Make an exact copy of all the entries, but do not reproduce the pictures.

[Dataset extract Boundary: Start]

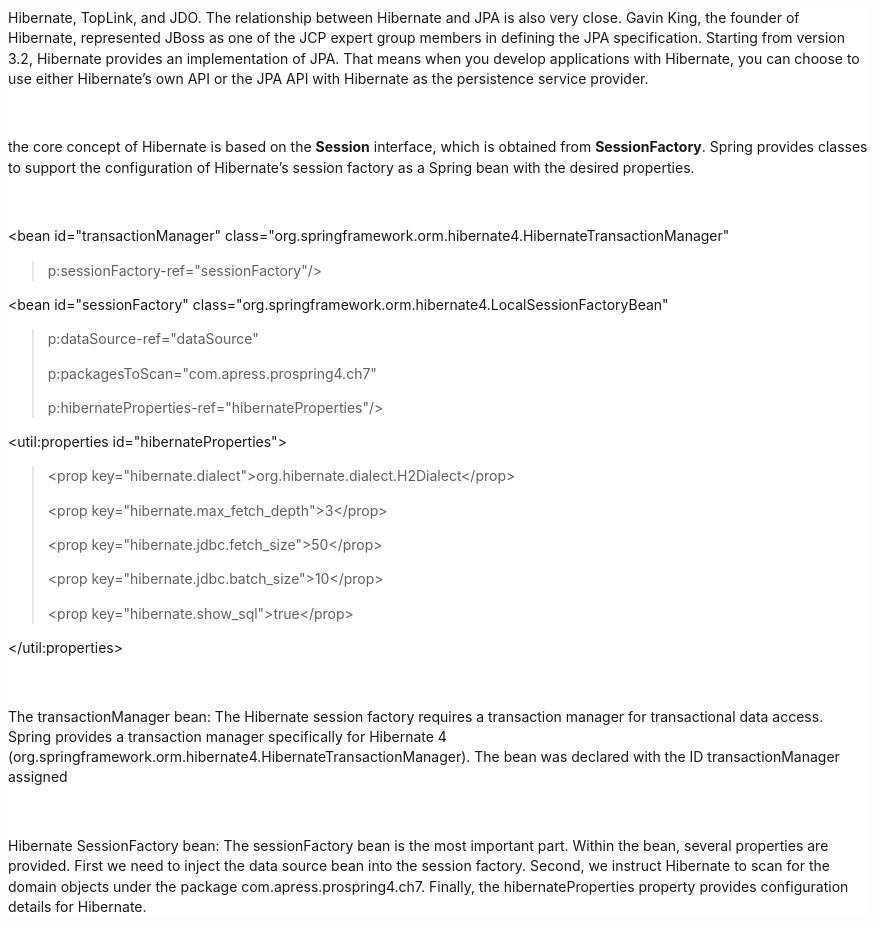 Hibernate, TopLink, and JDO. The relationship between Hibernate and JPA
is also very close. Gavin King, the founder of Hibernate, represented
JBoss as one of the JCP expert group members in defining the JPA
specification. Starting from version 3.2, Hibernate provides an
implementation of JPA. That means when you develop applications with
Hibernate, you can choose to use either Hibernate’s own API or the JPA
API with Hibernate as the persistence service provider.

 

the core concept of Hibernate is based on the **Session** interface,
which is obtained from **SessionFactory**. Spring provides classes to
support the configuration of Hibernate’s session factory as a Spring
bean with the desired properties.

 

&lt;bean id="transactionManager"
class="org.springframework.orm.hibernate4.HibernateTransactionManager"

> p:sessionFactory-ref="sessionFactory"/&gt;

&lt;bean id="sessionFactory"
class="org.springframework.orm.hibernate4.LocalSessionFactoryBean"

> p:dataSource-ref="dataSource"
>
> p:packagesToScan="com.apress.prospring4.ch7"
>
> p:hibernateProperties-ref="hibernateProperties"/&gt;

&lt;util:properties id="hibernateProperties"&gt;

> &lt;prop
> key="hibernate.dialect"&gt;org.hibernate.dialect.H2Dialect&lt;/prop&gt;
>
> &lt;prop key="hibernate.max\_fetch\_depth"&gt;3&lt;/prop&gt;
>
> &lt;prop key="hibernate.jdbc.fetch\_size"&gt;50&lt;/prop&gt;
>
> &lt;prop key="hibernate.jdbc.batch\_size"&gt;10&lt;/prop&gt;
>
> &lt;prop key="hibernate.show\_sql"&gt;true&lt;/prop&gt;

&lt;/util:properties&gt;

 

The transactionManager bean: The Hibernate session factory requires a
transaction manager for transactional data access. Spring provides a
transaction manager specifically for Hibernate 4
(org.springframework.orm.hibernate4.HibernateTransactionManager). The
bean was declared with the ID transactionManager assigned

 

Hibernate SessionFactory bean: The sessionFactory bean is the most
important part. Within the bean, several properties are provided. First
we need to inject the data source bean into the session factory. Second,
we instruct Hibernate to scan for the domain objects under the package
com.apress.prospring4.ch7. Finally, the hibernateProperties property
provides configuration details for Hibernate.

[Dataset extract Boundary: End]

Written reply
 Hibernate, TopLink, and JDO. The relationship between Hibernate and JPA
is also very close. Gavin King, the founder of Hibernate, represented
JBoss as one of the JCP expert group members in defining the JPA
specification. Starting from version 3.2, Hibernate provides an
implementation of JPA. That means when you develop applications with
Hibernate, you can choose to use either Hibernate’s own API or the JPA
API with Hibernate as the persistence service provider.

 

the core concept of Hibernate is based on the **Session** interface,
which is obtained from **SessionFactory**. Spring provides classes to
support the configuration of Hibernate’s session factory as a Spring
bean with the desired properties.

 

&lt;bean id="transactionManager"
class="org.springframework.orm.hibernate4.HibernateTransactionManager"

> p:sessionFactory-ref="sessionFactory"/&gt;

&lt;bean id="sessionFactory"
class="org.springframework.orm.hibernate4.LocalSessionFactoryBean"

> p:dataSource-ref="dataSource"
>
> p:packagesToScan="com.apress.prospring4.ch7"
>
> p:hibernateProperties-ref="hibernateProperties"/&gt;

&lt;util:properties id="hibernateProperties"&gt;

> &lt;prop
> key="hibernate.dialect"&gt;org.hibernate.dialect.H2Dialect&lt;/prop&gt;
>
> &lt;prop key="hibernate.max\_fetch\_depth"&gt;3&lt;/prop&gt;
>
> &lt;prop key="hibernate.jdbc.fetch\_size"&gt;50&lt;/prop&gt;
>
> &lt;prop key="hibernate.jdbc.batch\_size"&gt;10&lt;/prop&gt;
>
> &lt;prop key="hibernate.show\_sql"&gt;true&lt;/prop&gt;

&lt;/util:properties&gt;

 

The transactionManager bean: The Hibernate session factory requires a
transaction manager for transactional data access. Spring provides a
transaction manager specifically for Hibernate 4
(org.springframework.orm.hibernate4.HibernateTransactionManager). The
bean was declared with the ID transactionManager assigned

 

Hibernate SessionFactory bean: The sessionFactory bean is the most
important part. Within the bean, several properties are provided. First
we need to inject the data source bean into the session factory. Second,
we instruct Hibernate to scan for the domain objects under the package
com.apress.prospring4.ch7. Finally, the hibernateProperties property
provides configuration details for Hibernate.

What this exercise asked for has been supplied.